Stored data
□ □ □ □ □ □ □

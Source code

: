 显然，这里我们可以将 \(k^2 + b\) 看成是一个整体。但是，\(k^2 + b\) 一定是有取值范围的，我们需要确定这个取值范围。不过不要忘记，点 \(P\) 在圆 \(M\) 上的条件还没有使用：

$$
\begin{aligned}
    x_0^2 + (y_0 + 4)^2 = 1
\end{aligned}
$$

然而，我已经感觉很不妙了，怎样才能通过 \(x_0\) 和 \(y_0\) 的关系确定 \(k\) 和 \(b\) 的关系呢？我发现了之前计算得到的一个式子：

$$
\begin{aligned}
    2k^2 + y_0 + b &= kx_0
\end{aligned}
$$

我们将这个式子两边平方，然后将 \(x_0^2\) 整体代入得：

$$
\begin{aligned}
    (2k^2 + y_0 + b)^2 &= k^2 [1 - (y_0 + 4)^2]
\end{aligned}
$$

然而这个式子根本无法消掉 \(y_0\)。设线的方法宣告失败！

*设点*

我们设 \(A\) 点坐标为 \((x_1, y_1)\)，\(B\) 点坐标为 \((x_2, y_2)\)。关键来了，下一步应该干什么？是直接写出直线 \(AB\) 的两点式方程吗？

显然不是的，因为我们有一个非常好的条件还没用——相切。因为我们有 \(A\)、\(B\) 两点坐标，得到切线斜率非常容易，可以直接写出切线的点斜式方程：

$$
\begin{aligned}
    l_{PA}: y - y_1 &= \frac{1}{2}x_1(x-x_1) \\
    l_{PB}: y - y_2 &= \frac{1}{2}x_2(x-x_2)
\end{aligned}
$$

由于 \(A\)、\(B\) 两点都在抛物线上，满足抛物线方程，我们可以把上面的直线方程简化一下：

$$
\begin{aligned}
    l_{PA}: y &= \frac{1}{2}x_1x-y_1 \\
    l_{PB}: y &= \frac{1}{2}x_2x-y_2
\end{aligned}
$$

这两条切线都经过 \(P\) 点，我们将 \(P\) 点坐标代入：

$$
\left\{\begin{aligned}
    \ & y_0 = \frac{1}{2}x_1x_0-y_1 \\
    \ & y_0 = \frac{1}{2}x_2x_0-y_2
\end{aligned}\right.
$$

□ □ □ □ □ □ □

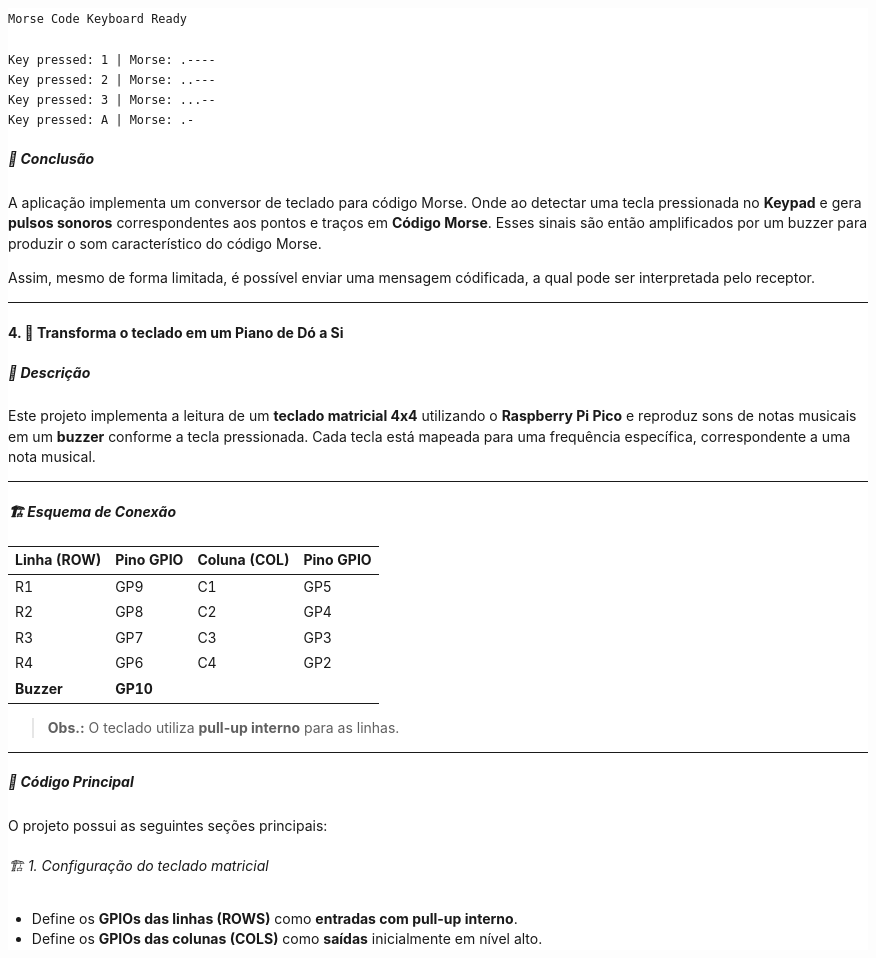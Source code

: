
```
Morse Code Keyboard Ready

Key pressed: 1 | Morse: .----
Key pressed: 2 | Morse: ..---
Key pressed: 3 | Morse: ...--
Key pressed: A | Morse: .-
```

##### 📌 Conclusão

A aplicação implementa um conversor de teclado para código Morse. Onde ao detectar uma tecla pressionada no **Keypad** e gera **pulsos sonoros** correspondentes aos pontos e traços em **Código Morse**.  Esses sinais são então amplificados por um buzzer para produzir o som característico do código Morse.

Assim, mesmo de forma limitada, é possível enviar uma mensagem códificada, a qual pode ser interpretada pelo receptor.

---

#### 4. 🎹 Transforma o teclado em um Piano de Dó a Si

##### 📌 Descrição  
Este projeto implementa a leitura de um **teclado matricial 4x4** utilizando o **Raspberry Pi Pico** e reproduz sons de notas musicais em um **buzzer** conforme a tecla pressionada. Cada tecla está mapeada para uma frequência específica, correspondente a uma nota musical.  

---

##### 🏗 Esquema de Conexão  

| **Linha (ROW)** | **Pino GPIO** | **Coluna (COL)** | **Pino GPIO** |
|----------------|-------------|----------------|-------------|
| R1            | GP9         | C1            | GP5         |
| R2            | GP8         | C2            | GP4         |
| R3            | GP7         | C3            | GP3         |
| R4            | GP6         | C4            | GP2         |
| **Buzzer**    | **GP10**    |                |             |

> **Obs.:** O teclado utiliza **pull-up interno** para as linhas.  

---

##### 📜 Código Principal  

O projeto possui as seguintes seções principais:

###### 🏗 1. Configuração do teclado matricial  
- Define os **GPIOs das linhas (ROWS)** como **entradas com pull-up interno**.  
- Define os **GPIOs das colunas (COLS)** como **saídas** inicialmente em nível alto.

□ □ □ □ □ □ □

Scan the lines above, and whenever one holds the string "matricial", copy it.

RESPONSE TO THIS TASK
Este projeto implementa a leitura de um **teclado matricial 4x4** utilizando o **Raspberry Pi Pico** e reproduz sons de notas musicais em um **buzzer** conforme a tecla pressionada. Cada tecla está mapeada para uma frequência específica, correspondente a uma nota musical.  
###### 🏗 1. Configuração do teclado matricial  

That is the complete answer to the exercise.